Earlier this summer, Bethany’s family had a friend visit who has lived in Utah for the past decade or more. In conversation, we mentioned Active House Centennial Park and she asked what made it special. After a quick description, she showed some interest and knowledge of high performance houses and started asking about water conservation. Where she lives, the priority of being environmental IS water conservation above all else. In the many discussions we’ve had, people seem to have personal definitions or preferences of what being environmental is.
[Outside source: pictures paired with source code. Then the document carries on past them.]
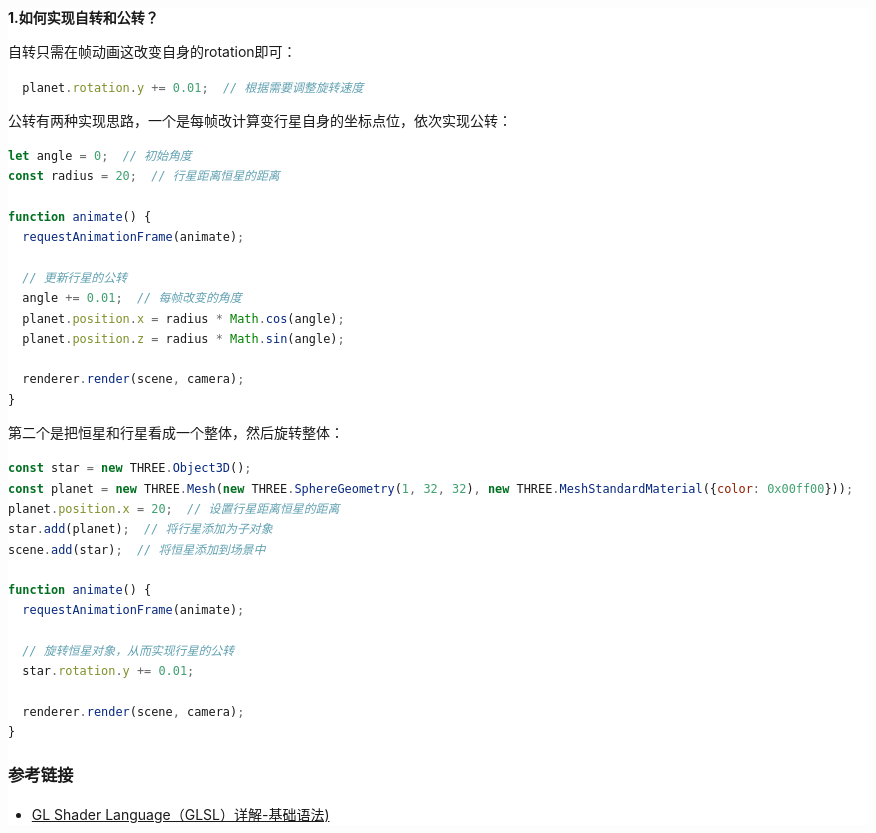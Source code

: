 **1.如何实现自转和公转？**

自转只需在帧动画这改变自身的rotation即可：

```js
  planet.rotation.y += 0.01;  // 根据需要调整旋转速度
```

公转有两种实现思路，一个是每帧改计算变行星自身的坐标点位，依次实现公转：

```js
let angle = 0;  // 初始角度
const radius = 20;  // 行星距离恒星的距离

function animate() {
  requestAnimationFrame(animate);

  // 更新行星的公转
  angle += 0.01;  // 每帧改变的角度
  planet.position.x = radius * Math.cos(angle);
  planet.position.z = radius * Math.sin(angle);

  renderer.render(scene, camera);
}
```

第二个是把恒星和行星看成一个整体，然后旋转整体：

```js
const star = new THREE.Object3D();
const planet = new THREE.Mesh(new THREE.SphereGeometry(1, 32, 32), new THREE.MeshStandardMaterial({color: 0x00ff00}));
planet.position.x = 20;  // 设置行星距离恒星的距离
star.add(planet);  // 将行星添加为子对象
scene.add(star);  // 将恒星添加到场景中

function animate() {
  requestAnimationFrame(animate);

  // 旋转恒星对象，从而实现行星的公转
  star.rotation.y += 0.01;

  renderer.render(scene, camera);
}

```



### 参考链接

- [GL Shader Language（GLSL）详解-基础语法)](https://zhuanlan.zhihu.com/p/349296191)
This house employs some common water saving features which gave it top marks on the Active House radar. My family is pretty good at conserving water and we used about 300 litres of water per day in our house in Dundas, yes, I checked the invoice every two months. I am waiting to see a meter reading to see how it compares here. The Active House Specification doesn’t address lawn care and this house has a lot more grass than our house. We didn’t bring our rain barrels with us, but as we’re just coming out of what felt like the hottest and driest summer ever, the rain barrels likely wouldn’t have helped much. Toronto didn’t have a water ban, but the local conservation authority was asking for people to conserve water. As a result, we ended up with super brown grass. We were split on the idea of letting the lawn go brown and saving water versus feeling guilty that we were pulling down the neighbourhood standards.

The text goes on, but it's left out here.